United States District Court, Middle District of Florida
Jun 13, 2024
2:13-cr-55-JES-NPM (M.D. Fla. Jun. 13, 2024)

Opinion

2:13-cr-55-JES-NPM

06-13-2024

UNITED STATES OF AMERICA v. JAMES FRANKLIN BROOMFIELD, JR.


OPINION AND ORDER

JOHN E. STEELE, SENIOR UNITED STATES DISTRICT JUDGE.

This matter comes before the Court on defendant's Motion to Reduce Sentence Pursuant to 18 U.S.C. 3582(c)(1)(A)(i) (Doc. #94) filed on May 23, 2024. The government filed a Response in Opposition (Doc. #95) on May 31, 2024. For the reasons stated below, the motion is denied.

On May 1, 2013, a grand jury in Fort Myers, Florida returned an Indictment (Doc. #1) charging defendant with being in possession of a firearm and ammunition after having been convicted of several felonies, including possession of cocaine with intent, the sale/delivery and possession of cocaine within 1,000 of a school, and sell/man/del and possession of cocaine within 200 feet of public housing, in violation of 18 U.S.C. § 922(g)(1) and 18 U.S.C. § 924(e). On September 5, 2013, a jury returned a Verdict of guilty as to both the AR-15 rifle and the PMC 223A ammunition. (Doc. #50.) The statutory penalty was a minimum term of imprisonment of 15 years to life. With a criminal history category of IV, defendant's guideline range was 188 months to 235 months of imprisonment. (Doc. #59 at 73-74.) On December 16, 2013, defendant was sentenced to a below-Guidelines sentence of 180 months incarceration followed by a five-year term of supervised release. (Doc. #60.) On March 26, 2018, the Court denied relief under 28 U.S.C. § 2255. (Doc. #86.)

A. Exhaustion of Administrative Remedies

Defendant argues that he fully exhausted his administrative remedies. The government responds that defendant submitted a request for early release on February 8, 2024, and the request was denied by the Warden on February 8, 2024, but with instructions to appeal. (Doc. #95-2.) The Bureau of Prisons confirmed that defendant did not appeal.

“The authority of a district court to modify an imprisonment sentence is narrowly limited by statute.” United States v.

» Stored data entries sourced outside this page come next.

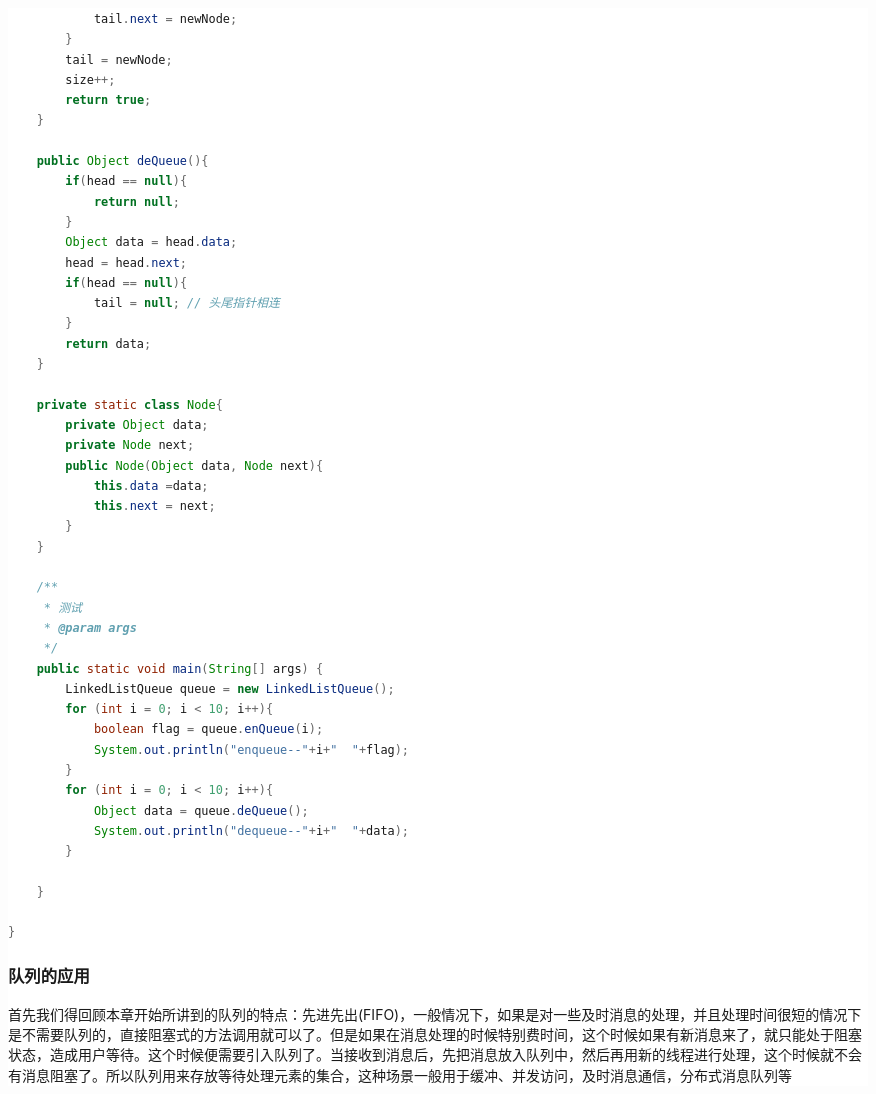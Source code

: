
   ```java
              tail.next = newNode;
          }
          tail = newNode;
          size++;
          return true;
      }
  
      public Object deQueue(){
          if(head == null){
              return null;
          }
          Object data = head.data;
          head = head.next;
          if(head == null){
              tail = null; // 头尾指针相连
          }
          return data;
      }
  
      private static class Node{
          private Object data;
          private Node next;
          public Node(Object data, Node next){
              this.data =data;
              this.next = next;
          }
      }
  
      /**
       * 测试
       * @param args
       */
      public static void main(String[] args) {
          LinkedListQueue queue = new LinkedListQueue();
          for (int i = 0; i < 10; i++){
              boolean flag = queue.enQueue(i);
              System.out.println("enqueue--"+i+"  "+flag);
          }
          for (int i = 0; i < 10; i++){
              Object data = queue.deQueue();
              System.out.println("dequeue--"+i+"  "+data);
          }
  
      }
  
  }
  ```

### 队列的应用

首先我们得回顾本章开始所讲到的队列的特点：先进先出(FIFO)，一般情况下，如果是对一些及时消息的处理，并且处理时间很短的情况下是不需要队列的，直接阻塞式的方法调用就可以了。但是如果在消息处理的时候特别费时间，这个时候如果有新消息来了，就只能处于阻塞状态，造成用户等待。这个时候便需要引入队列了。当接收到消息后，先把消息放入队列中，然后再用新的线程进行处理，这个时候就不会有消息阻塞了。所以队列用来存放等待处理元素的集合，这种场景一般用于缓冲、并发访问，及时消息通信，分布式消息队列等
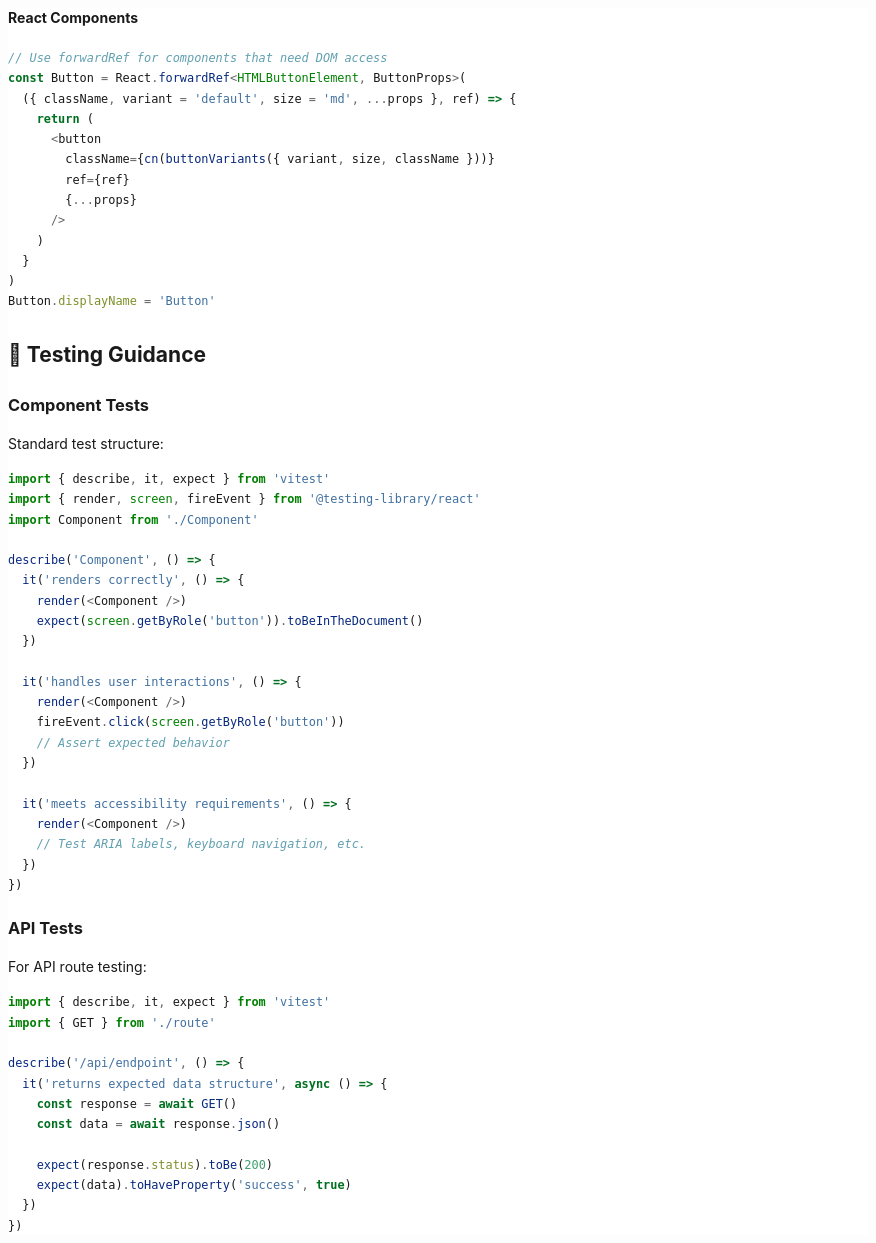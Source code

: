 #### React Components

```typescript
// Use forwardRef for components that need DOM access
const Button = React.forwardRef<HTMLButtonElement, ButtonProps>(
  ({ className, variant = 'default', size = 'md', ...props }, ref) => {
    return (
      <button
        className={cn(buttonVariants({ variant, size, className }))}
        ref={ref}
        {...props}
      />
    )
  }
)
Button.displayName = 'Button'
```

## 🧪 Testing Guidance

### Component Tests

Standard test structure:

```typescript
import { describe, it, expect } from 'vitest'
import { render, screen, fireEvent } from '@testing-library/react'
import Component from './Component'

describe('Component', () => {
  it('renders correctly', () => {
    render(<Component />)
    expect(screen.getByRole('button')).toBeInTheDocument()
  })

  it('handles user interactions', () => {
    render(<Component />)
    fireEvent.click(screen.getByRole('button'))
    // Assert expected behavior
  })

  it('meets accessibility requirements', () => {
    render(<Component />)
    // Test ARIA labels, keyboard navigation, etc.
  })
})
```

### API Tests

For API route testing:

```typescript
import { describe, it, expect } from 'vitest'
import { GET } from './route'

describe('/api/endpoint', () => {
  it('returns expected data structure', async () => {
    const response = await GET()
    const data = await response.json()

    expect(response.status).toBe(200)
    expect(data).toHaveProperty('success', true)
  })
})
```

Phillips, 597 F.3d 1190, 1194-95 (11th Cir. 2010).

[T]he court, upon motion of the Director of the Bureau of Prisons, or upon motion of the defendant after the defendant has fully exhausted all administrative rights to appeal a failure of the Bureau of Prisons to bring a motion on the defendant's behalf or the lapse of 30 days from the receipt of such a request by the warden of the defendant's facility, whichever is earlier, may reduce the term of imprisonment . . . after considering the factors set forth in section 3553(a) to the extent they are applicable, if it finds that [ ] extraordinary and compelling reasons warrant such a reduction . . . and that such a reduction is consistent with the applicable policy statements issued by the Sentencing Commission.
18 U.S.C. § 3582(c)(1)(A)(i) (emphasis added). Defendant did not appeal the administrative decision and more than 30 days have since elapsed.

Although defendant did not fully exhaust his administrative remedies with the Bureau of Prisons, the Court will alternatively consider whether he otherwise presents a basis for relief.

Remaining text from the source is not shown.